Friday, February 26, 2010

The Whole Gordon Brown Bullying Allegations Thing (And Other Stuff)

I have had the misfortune to work for two real workplace bullies, one now dead, the other probably still teetering on the brink of insanity somewhere, as usual, and for two other wannabes, so the issue is a personally distasteful one. The enquiry should proceed unhindered and, if proved guilty, Gordon Brown should go.
What many people do not understand about Gordon Brown is that he is a particular product of Scottish culture, a 'son of the manse', and for that reason has possibly been over-edified all his life, pushed to the front and told that his views on life, the universe and everything perhaps carry a greater weight than those of other mere mortals. Some such people might eventually develop the unreasonable expectation that they be obeyed as a matter of routine, other people really little more than items that move in front of the traffic. Combine this with conviction and a smattering of intellectualism and the results might be explosive.
On the other hand, of course, the behaviour of Christine Pratt of the National Bullying Helpine has been reprehensible. Her disclosures make a mockery of confidentiality. As a law student, one imbibes the concept of confidentiality along with mother's milk and professorial polemics about how bad and naughty some people really are for asking 'Is it because I'm on Legal Aid that I've got to take a lassie?' (I have long since discarded the copy of 'Paterson & Bates' from which that quotation came). I once had a non-lawyer employer who was very jealous of 'commercial confidentiality', as if the doings of tailors and fishmongers were somehow as important, as serious, and as private as the discussions of lawyer and client. While one would never actually do so, it would be very gratifying to obtain such a person's client lists and plaster them onto lamp-posts as punishment for the sheer insolence of their neoliberalism.
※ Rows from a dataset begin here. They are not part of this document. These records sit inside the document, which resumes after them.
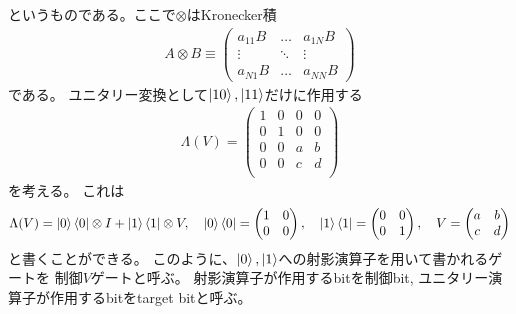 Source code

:\documentclass[]{ltjsarticle}
\begin{document}
というものである。ここで$\otimes$はKronecker積
\begin{align}
    A \otimes B 
    \equiv
    \begin{pmatrix}
        a_{11}B & \dots & a_{1N}B \\
        \vdots & \ddots & \vdots \\
        a_{N1}B & \dots & a_{NN}B
    \end{pmatrix}
\end{align}
である。
ユニタリー変換として$\ket{10}, \ket{11}$だけに作用する
\begin{align}
    \Lambda(V)
    =
    \begin{pmatrix}
        1 & 0 & 0 & 0 \\ 
        0 & 1 & 0 & 0 \\ 
        0 & 0 & a & b \\ 
        0 & 0 & c & d \\ 
    \end{pmatrix}
\end{align}
を考える。
これは
\begin{align}
    \Lambda(V) = \ket{0}\bra{0} \otimes I + \ket{1}\bra{1} \otimes V, \quad 
    \ket{0}\bra{0}
    =
    \begin{pmatrix}
        1 & 0 \\
        0 & 0  
    \end{pmatrix},\quad
    \ket{1}\bra{1}
    =
    \begin{pmatrix}
        0 & 0 \\
        0 & 1  
    \end{pmatrix},\quad
    V = 
    \begin{pmatrix}
        a & b \\
        c & d  
    \end{pmatrix}
\end{align}
と書くことができる。
このように、$\ket{0}, \ket{1}$への射影演算子を用いて書かれるゲートを
制御$V$ゲートと呼ぶ。
射影演算子が作用するbitを制御bit,
ユニタリー演算子が作用するbitをtarget bitと呼ぶ。
\end{document}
Yet the relationship of counsellor and counselled is, or should be, one of the strictest confidence. The appositely yclept Pratt has exposed every single person working within Downing Street to the third degree. If they weren't being bullied before, they are sure going to be bullied now. I don't know the extent to which art imitates life or life imitates art - personally, I sometimes find myself strangely drawn to the idea of beamed out of Glasgow all the way to Deep Space Nine - but one has to wonder whether those who work in Downing Street might imagine themselves to be characters in that most unappealing and unfunny television series 'The Thick of It', taking their lead on real-world behaviour from shadows dancing on a glass screen. Of course, the show could be an accurate depiction of what goes in on government, serving no purpose other than to reinforce any number of prejudices regarding the calibre of those involved in government.
If this is the way that government is run, then it is an Augean Stable begging to be cleaned. It was illuminating to watch Nigel Farage say on last night's 'Question Time' that he didn't want a nice person in charge. I've never mentioned this before, but Farage is the reason I let my membership of UKIP lapse; his performance on a previous edition of 'Question Time', if memory serves either during or after the snowfalls of February 2009, was one without the slightest hint of human empathy, and the second I saw it I realised that I was watching The Last Thatcherite in action, a person for whom business will always take priority over family and home; his business over your family and home, that is. UKIP has a number of good ideas, and those members in Scotland with whom I had dealings always conducted themselves in a friendly and gentlemanly manner; but I do hope that they understand the type of people who seem to lead or who have led UKIP, because when push comes to shove I'm afraid that they might find they don't have much in common. At best, Farage's performance in the European Parliament this week was boorish and ill-mannered. But it wasn't its best, it was far worse than that; it was unstatesmanlike. It was a disgrace, and Farage doesn't seem to have the wit to see that he has scored an epic own goal which may have done UKIP's worthy cause no end of harm.
There is, however, another aspect to this bullying saga, and it's one that I'm as ever indebted to Laban Tall for helping to bring to the front of the mind. Laban published a piece a week ago entitled 'Education and Self-Esteem'; in the light of the developments in education which have led to such articles being necessary, one has to wonder whether perhaps conceptions of what bullying actually is might have changed over the course of time. Without in any way condoning bullying, could it be the case that a generation of people now exists that thinks not getting what they want constitutes bullying? Or that having their ideas considered and disregarded is bullying? Or that being expected to consistently perform to a high standard is bullying? Or that being corrected is bullying?
If any of these is at all a factor in these allegations, there would be no satisfaction in it, but there would be a measure of what I suppose I could say was justice - that as the British Left has worked so hard to elevate childrens' confidence while diminishing their sense of others' needs, it would only be appropriate if they turned round and bit it on the backside. Ah, sharper than a serpent's tooth is an ungrateful child!